Problem to solve:
Among the lines below, count those with the word "sections". Answer with the number only.

══ Available records

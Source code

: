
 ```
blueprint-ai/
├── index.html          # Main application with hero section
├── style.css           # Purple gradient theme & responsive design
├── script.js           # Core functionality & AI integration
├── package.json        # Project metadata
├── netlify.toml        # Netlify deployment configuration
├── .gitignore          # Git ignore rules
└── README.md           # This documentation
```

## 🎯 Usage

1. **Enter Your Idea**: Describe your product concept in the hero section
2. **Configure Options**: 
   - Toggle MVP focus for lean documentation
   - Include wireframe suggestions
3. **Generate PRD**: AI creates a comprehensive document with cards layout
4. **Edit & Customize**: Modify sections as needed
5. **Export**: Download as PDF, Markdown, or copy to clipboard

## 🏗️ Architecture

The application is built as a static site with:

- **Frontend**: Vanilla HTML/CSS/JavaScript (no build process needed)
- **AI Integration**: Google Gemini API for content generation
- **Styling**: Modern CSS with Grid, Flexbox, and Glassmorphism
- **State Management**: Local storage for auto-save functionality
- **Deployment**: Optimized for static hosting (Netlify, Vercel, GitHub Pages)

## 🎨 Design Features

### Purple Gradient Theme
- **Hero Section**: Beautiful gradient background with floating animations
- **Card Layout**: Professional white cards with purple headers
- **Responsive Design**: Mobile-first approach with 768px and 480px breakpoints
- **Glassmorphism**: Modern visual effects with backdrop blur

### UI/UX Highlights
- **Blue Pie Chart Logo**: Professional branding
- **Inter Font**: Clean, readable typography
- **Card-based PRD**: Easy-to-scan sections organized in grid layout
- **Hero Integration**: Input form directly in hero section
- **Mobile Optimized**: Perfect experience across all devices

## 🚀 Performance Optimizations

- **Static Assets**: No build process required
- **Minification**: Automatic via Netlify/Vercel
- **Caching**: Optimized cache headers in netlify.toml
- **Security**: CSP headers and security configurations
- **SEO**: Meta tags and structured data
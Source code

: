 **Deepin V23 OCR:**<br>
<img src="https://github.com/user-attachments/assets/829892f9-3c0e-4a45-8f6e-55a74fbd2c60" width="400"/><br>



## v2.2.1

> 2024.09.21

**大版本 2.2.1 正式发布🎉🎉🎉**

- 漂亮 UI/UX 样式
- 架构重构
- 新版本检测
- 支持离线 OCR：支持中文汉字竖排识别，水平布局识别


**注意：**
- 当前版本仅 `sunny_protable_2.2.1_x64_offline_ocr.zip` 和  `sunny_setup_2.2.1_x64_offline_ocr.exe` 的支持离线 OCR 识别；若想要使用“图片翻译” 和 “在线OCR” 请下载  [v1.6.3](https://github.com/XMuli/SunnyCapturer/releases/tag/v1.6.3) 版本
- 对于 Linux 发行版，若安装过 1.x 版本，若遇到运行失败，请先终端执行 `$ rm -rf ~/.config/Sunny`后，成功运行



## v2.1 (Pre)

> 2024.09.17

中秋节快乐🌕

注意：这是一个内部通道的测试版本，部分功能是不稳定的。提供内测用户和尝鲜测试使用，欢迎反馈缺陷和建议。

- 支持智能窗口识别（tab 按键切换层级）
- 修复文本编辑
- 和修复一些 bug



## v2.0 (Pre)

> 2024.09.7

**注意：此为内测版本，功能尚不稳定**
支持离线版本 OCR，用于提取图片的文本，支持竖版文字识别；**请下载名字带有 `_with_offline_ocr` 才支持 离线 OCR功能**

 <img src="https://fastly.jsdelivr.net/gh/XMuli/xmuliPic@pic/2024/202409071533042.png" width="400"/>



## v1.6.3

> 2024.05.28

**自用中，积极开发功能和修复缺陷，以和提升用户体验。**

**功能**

════

Answer below:
2